Start of Dataset content

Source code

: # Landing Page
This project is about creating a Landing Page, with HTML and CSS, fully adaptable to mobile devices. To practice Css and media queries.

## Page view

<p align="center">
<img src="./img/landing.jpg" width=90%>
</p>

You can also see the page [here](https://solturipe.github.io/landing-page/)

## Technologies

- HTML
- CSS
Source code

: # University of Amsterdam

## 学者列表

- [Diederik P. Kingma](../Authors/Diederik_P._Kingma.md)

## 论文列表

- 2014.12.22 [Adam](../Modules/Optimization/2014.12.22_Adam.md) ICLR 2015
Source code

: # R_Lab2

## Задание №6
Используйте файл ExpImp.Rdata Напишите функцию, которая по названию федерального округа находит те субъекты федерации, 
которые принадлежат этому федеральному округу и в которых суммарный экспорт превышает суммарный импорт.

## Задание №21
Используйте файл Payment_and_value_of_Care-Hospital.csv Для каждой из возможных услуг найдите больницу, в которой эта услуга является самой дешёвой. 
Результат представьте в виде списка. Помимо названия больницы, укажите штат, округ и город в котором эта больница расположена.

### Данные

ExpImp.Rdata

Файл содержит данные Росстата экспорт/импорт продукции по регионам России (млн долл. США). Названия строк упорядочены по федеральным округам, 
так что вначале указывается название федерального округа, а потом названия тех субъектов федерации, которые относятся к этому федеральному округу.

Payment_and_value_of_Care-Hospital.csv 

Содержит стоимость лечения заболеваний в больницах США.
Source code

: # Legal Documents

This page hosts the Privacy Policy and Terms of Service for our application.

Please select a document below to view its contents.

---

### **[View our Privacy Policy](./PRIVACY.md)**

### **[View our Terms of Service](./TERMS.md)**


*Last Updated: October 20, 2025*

End of Dataset content

◆ **Assignment**: Reproduce every line of the entries above, unchanged, from the very first one down to and including the line containing "## Задание №21".

◆ **Reply to the task**:
Source code

: # Landing Page
This project is about creating a Landing Page, with HTML and CSS, fully adaptable to mobile devices. To practice Css and media queries.

## Page view

<p align="center">
<img src="./img/landing.jpg" width=90%>
</p>

You can also see the page [here](https://solturipe.github.io/landing-page/)

## Technologies

- HTML
- CSS
Source code

: # University of Amsterdam

## 学者列表

- [Diederik P. Kingma](../Authors/Diederik_P._Kingma.md)

## 论文列表

- 2014.12.22 [Adam](../Modules/Optimization/2014.12.22_Adam.md) ICLR 2015
Source code

: # R_Lab2

## Задание №6
Используйте файл ExpImp.Rdata Напишите функцию, которая по названию федерального округа находит те субъекты федерации, 
которые принадлежат этому федеральному округу и в которых суммарный экспорт превышает суммарный импорт.

## Задание №21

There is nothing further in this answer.